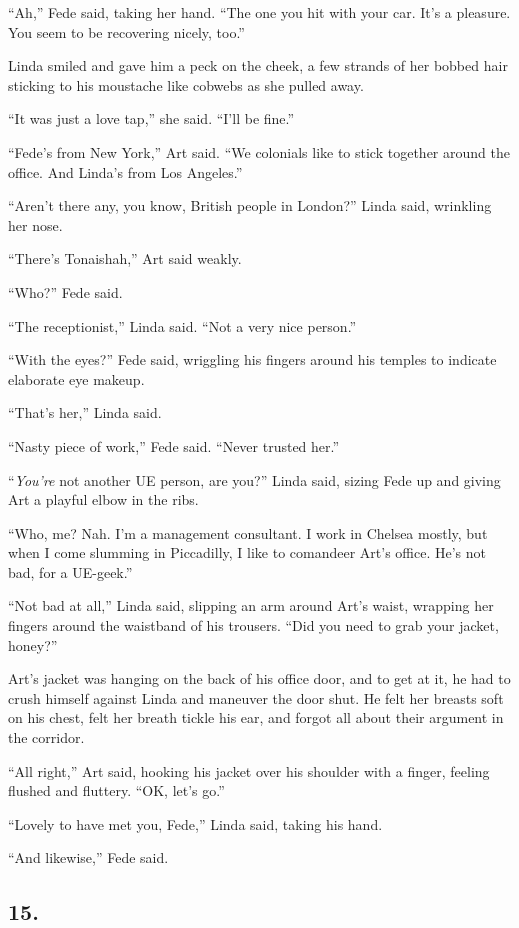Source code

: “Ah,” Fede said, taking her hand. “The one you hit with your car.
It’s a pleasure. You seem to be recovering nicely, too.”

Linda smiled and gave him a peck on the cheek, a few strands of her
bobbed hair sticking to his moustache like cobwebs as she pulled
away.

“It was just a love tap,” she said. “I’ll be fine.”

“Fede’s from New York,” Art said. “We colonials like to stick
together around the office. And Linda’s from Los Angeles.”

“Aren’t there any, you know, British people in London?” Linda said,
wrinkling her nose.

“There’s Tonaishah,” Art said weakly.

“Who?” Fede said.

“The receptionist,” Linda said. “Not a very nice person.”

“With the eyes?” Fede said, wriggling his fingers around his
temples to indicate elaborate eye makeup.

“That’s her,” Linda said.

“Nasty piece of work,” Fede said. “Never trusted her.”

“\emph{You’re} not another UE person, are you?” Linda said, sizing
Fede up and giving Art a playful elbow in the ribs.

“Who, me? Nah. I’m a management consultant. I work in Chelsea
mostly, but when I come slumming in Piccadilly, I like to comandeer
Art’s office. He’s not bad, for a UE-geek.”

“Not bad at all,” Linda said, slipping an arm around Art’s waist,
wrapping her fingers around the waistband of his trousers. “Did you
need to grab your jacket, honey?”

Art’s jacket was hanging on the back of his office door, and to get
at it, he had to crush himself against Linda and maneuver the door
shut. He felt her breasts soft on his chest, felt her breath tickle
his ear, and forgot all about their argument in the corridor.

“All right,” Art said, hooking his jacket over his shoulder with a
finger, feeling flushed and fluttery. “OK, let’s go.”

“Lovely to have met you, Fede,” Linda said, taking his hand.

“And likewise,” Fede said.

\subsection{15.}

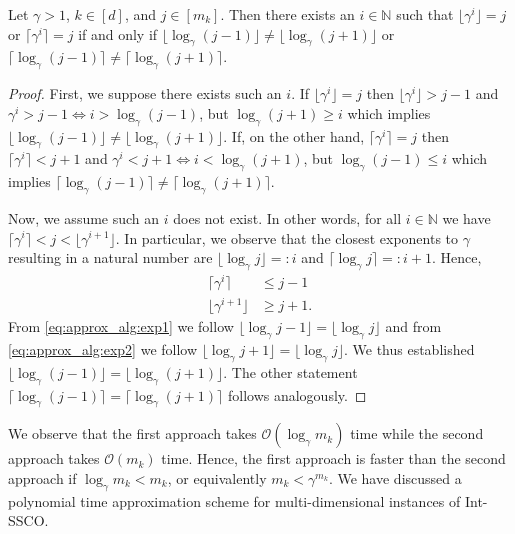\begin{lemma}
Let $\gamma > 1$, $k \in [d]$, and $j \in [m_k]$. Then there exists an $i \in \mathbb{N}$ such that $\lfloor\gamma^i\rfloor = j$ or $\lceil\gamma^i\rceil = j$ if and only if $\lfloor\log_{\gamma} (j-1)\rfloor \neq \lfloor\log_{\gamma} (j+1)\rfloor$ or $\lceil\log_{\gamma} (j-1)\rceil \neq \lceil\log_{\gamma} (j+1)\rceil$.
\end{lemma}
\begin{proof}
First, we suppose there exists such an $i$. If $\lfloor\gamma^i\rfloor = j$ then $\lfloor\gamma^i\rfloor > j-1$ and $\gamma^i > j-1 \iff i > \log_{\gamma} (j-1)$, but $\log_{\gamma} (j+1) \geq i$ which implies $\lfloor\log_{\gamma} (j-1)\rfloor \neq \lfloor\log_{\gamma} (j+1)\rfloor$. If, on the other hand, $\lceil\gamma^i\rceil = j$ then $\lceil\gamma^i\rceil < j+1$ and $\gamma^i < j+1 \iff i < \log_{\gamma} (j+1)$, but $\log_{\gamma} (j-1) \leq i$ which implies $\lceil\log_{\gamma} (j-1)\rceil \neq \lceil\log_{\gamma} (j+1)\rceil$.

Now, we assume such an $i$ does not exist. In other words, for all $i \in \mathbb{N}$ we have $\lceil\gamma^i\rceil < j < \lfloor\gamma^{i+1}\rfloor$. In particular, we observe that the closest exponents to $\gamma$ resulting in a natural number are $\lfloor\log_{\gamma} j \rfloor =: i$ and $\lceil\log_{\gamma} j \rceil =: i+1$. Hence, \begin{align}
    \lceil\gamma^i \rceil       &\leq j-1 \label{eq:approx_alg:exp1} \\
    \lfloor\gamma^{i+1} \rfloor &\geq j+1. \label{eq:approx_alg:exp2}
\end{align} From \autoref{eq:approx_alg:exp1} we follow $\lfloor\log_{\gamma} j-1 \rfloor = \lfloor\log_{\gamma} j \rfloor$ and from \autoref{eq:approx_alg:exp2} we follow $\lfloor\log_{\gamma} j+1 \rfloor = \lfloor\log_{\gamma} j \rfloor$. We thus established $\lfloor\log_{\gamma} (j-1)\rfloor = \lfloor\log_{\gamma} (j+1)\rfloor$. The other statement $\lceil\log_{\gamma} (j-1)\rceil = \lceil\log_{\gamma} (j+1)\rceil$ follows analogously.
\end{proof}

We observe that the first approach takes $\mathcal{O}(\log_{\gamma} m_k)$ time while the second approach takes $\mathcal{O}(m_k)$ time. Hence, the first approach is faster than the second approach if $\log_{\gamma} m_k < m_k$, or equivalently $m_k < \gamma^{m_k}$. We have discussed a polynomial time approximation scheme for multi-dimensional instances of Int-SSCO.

--

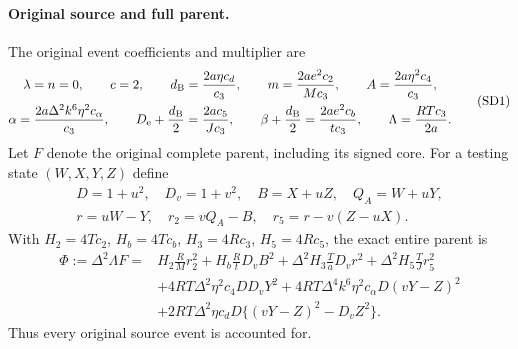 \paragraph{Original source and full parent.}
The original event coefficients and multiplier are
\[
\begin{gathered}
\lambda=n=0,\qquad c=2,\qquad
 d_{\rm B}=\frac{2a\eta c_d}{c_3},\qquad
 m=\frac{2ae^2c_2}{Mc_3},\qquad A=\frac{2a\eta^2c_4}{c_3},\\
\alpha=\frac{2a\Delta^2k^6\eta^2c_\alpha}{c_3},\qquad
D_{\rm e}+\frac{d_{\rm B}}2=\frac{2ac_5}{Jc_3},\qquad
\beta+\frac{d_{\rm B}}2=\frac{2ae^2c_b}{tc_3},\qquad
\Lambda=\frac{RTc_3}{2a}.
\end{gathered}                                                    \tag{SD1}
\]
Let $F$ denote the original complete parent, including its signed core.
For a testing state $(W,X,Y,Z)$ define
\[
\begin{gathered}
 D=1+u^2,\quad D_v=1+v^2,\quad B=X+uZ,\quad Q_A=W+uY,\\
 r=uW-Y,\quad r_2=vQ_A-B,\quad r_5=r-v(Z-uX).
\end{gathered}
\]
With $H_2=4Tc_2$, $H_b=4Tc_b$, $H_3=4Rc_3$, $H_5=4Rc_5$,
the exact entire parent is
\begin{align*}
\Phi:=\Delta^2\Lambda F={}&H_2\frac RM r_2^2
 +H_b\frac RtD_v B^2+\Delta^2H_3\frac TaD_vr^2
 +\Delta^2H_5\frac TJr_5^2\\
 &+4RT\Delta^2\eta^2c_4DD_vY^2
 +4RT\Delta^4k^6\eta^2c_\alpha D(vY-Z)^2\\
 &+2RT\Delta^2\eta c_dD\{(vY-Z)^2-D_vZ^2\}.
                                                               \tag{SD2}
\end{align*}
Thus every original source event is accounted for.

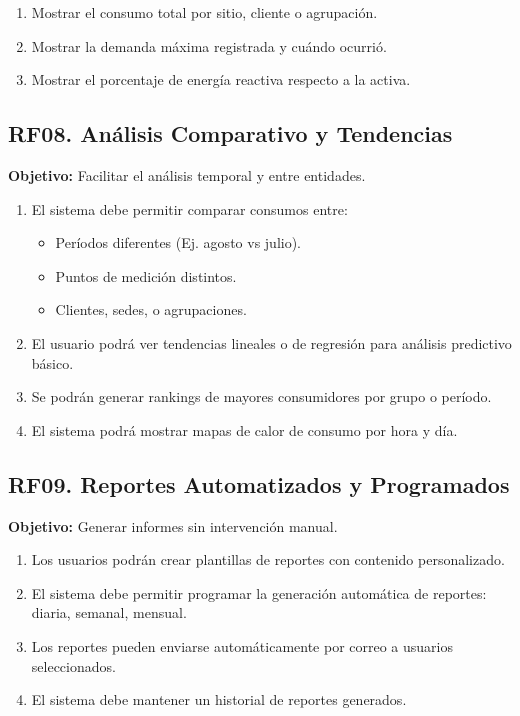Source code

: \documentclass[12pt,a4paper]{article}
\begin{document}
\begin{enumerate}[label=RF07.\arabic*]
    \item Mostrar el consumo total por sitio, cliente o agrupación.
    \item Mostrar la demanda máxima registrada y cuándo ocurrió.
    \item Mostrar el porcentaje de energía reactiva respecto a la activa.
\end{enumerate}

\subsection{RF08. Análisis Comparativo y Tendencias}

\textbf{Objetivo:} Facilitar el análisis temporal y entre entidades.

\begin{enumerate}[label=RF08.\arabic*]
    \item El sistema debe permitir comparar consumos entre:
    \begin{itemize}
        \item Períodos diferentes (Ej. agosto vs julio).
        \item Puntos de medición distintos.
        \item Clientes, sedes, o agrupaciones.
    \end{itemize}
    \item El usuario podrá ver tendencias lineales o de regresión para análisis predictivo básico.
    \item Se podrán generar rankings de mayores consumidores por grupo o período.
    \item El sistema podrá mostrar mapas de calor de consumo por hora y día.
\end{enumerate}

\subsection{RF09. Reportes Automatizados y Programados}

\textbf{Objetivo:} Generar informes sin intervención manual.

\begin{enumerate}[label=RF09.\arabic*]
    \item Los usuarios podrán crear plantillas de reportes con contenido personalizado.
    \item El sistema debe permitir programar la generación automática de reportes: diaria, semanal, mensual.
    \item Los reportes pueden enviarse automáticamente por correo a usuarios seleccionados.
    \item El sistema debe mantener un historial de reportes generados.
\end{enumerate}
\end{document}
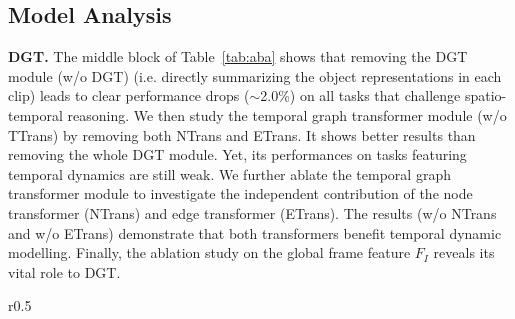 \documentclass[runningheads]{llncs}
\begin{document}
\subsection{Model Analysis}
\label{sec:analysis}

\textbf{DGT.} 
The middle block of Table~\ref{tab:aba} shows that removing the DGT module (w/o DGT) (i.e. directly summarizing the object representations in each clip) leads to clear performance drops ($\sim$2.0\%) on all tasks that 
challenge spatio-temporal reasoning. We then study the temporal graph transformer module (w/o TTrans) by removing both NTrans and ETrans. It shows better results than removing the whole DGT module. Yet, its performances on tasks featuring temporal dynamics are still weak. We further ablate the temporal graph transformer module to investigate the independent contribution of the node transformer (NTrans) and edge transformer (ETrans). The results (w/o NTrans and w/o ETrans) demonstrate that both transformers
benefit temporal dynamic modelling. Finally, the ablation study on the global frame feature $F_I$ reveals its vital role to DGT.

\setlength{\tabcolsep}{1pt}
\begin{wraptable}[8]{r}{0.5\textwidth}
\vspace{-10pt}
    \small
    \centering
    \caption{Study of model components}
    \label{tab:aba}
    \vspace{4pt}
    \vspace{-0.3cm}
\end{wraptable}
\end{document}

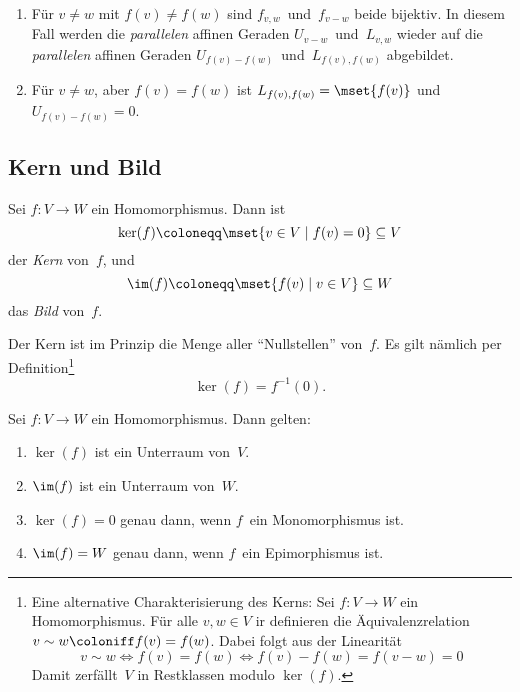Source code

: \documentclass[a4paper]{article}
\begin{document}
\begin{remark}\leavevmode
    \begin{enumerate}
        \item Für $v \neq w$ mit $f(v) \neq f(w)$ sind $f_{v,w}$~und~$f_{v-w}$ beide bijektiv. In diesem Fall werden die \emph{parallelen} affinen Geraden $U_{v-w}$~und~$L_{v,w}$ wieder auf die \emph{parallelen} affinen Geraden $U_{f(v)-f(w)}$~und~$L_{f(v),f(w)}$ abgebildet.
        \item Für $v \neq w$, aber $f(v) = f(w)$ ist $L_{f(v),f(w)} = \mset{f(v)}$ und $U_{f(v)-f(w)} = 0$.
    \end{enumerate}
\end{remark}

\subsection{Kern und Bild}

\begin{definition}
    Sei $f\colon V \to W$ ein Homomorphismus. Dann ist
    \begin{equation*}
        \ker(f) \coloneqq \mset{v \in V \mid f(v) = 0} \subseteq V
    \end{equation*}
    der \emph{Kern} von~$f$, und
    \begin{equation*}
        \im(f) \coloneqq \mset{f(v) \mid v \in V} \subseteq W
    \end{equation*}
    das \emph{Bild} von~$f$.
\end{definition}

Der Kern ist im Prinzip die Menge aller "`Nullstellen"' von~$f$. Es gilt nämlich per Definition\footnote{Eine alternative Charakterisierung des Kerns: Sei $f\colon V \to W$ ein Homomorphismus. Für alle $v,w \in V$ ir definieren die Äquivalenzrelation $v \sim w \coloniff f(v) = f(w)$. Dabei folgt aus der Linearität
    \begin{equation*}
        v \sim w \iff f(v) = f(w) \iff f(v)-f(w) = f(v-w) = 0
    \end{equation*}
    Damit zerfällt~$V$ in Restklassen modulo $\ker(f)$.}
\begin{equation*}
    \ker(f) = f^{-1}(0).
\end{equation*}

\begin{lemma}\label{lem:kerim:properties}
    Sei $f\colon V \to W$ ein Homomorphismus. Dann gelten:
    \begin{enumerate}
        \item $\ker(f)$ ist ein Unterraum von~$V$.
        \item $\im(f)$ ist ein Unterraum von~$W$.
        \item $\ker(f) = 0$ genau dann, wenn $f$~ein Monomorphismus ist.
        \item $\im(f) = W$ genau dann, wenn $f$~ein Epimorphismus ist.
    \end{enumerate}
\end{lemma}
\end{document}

--

* Your goal: Of all the entries above, repeat only the lines from the line that has "agosto vs julio)." to the line that has "Reportes Automatizados y", both lines included, exactly.

* Answer area:
        \item Períodos diferentes (Ej. agosto vs julio).
        \item Puntos de medición distintos.
        \item Clientes, sedes, o agrupaciones.
    \end{itemize}
    \item El usuario podrá ver tendencias lineales o de regresión para análisis predictivo básico.
    \item Se podrán generar rankings de mayores consumidores por grupo o período.
    \item El sistema podrá mostrar mapas de calor de consumo por hora y día.
\end{enumerate}

\subsection{RF09. Reportes Automatizados y Programados}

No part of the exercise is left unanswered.